Уже к окончанию восьмого класса учителя понимали, что с Нелюдова Пашеньки толку не будет из-за отставания в развитии. Дети в детдоме замечали странное неадекватное поведение тихого и робкого агнца. Из-за лживости и неискренности детдомовцы записали его в изгои и практически не общались с ним. Присущий Паше ярко выраженный нарциссизм мешал испытывать вину. Остальных людей он расценивал в качестве объектов, повышающих его самооценку.
Он сбился со счета скольких врагов, своего друга мишки, убил за последний десяток лет. Ему казалось, что она не убиваема. Период эмоционального охлаждения после достижения психологического удовольствия обычно длился у него несколько месяцев. Совершая насилие, он полагал, что защищает свою честь. Властолюбец контролировал жертву, подчинял её себе и стремился обладать ею, потому что сброс энергии бессознательного у него происходил одномоментно, только в момент свершения мести, при этом у него отсутствовало раскаяние и стыд.
После признаний Нелюдова Борис получили разрешение на обыск в доме маньяка. Соседи активно сотрудничали с милицией, рассказали, что комнату в общежитии, сосед получил как сирота сразу после исполнения шестнадцати лет. Не окончив ПТУ, он устроился на скотобойню. Скромный образ жизни, не привлекал внимание органов милиции. Маньяк Паша ни с кем не общался.
Пропитанное аскетизмом жилище действовало удручающе. Выкрашенные в грязно-зелёный цвет стены, голая лампочка Ильича, обшарпанный табурет, ровно заправленная байковым изношенным одеялом кровать с панцирной сеткой. Одиноко в углу стоял встроенный старый шкаф с мутным зеркалом в пол дверцы. Ни разбросанных вещей, ни книг, ни фотографий, ни занавесок не было. Полки шкафа-пенала выдавали педантизм обитателя этой жилплощади, в нём как под линейку выстроился небогатый скарб.

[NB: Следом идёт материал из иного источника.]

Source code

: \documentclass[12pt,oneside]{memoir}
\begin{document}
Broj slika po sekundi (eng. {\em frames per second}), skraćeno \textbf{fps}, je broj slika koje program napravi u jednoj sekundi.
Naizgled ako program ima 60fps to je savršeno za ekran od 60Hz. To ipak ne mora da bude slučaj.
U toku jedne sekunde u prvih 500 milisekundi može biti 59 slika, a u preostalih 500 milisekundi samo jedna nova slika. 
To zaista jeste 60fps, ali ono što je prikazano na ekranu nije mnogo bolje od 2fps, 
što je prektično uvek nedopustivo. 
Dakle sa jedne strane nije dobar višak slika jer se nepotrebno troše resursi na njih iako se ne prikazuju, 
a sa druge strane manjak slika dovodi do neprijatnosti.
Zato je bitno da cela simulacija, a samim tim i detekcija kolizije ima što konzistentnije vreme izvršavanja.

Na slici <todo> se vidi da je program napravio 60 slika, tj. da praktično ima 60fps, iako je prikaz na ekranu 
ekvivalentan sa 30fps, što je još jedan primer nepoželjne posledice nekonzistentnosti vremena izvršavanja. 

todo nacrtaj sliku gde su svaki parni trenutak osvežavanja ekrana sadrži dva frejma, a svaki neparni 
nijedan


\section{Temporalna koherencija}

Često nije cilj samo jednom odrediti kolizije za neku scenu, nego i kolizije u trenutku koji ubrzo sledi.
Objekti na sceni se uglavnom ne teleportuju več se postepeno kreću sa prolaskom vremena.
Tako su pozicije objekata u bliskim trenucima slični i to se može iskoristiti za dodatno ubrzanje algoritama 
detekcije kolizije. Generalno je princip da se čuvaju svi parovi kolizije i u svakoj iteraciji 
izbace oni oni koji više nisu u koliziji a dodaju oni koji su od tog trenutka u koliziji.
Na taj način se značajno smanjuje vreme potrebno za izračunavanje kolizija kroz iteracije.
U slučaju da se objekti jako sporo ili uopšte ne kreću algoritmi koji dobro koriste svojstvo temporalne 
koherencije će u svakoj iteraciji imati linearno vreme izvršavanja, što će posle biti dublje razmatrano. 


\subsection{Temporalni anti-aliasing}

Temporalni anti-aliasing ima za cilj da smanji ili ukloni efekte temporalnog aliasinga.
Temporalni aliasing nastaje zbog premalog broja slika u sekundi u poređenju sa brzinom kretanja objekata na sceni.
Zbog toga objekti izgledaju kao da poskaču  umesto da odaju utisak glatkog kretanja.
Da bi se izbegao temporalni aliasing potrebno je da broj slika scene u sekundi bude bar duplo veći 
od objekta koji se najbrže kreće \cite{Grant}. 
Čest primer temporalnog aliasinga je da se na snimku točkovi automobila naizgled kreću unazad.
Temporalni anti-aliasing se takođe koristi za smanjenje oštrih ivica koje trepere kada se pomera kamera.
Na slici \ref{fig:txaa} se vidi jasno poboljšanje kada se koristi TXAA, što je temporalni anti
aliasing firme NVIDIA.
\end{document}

Потап алкал лично участвовать в обыске. Он прошёлся по комнате, оценил обстановку. Больше всего его поразила стена сплошь в полках, на которых покоились аккуратно усаженные плюшевые медведи. Размером с баскетбольный мяч они сидели рядами аккуратно прибитые гвоздями за уши и смотрели на присутствующих глазами из чёрных пуговиц. Войдя в комнату, он выверенным взглядом сразу отыскал то, что долгие месяцы не давало ему покоя, улику подтверждающую причастность к убийству. Среди множества медведей он сразу выбрал безносого и, упаковав в пакет, забрал на исследование. Нашлись и ботинки с кровью потерпевшей, совпадающие со слепком следа с места преступления.
Фортуна была на стороне правоохранительных органов. Маньяк был арестован, осталось только к признанию добавить экспертизу, доказывающую причастность к убийству и доказательства в предумышленном похищении и дело можно отправлять по инстанциям. Резонансное дело облетит все отделения милиции и каждую детскую смерть проверят на причастность Нелюдова к убийству.
Преступление было раскрыто, впереди ждала рутинная бумажная работа, и каждый по-своему опишет услышанные признания. Но это потом. Главное, что теперь зло наказано, убийцу лишат свободы, а возможно до конца жизни упрячут за решётку.
Через пару недель дело, прибавившее седых волос, сдадут в судопроизводство. Город мог спать спокойно. Мститель, так окрестили преступника Потап и Борис, пойман и это для них высшая награда.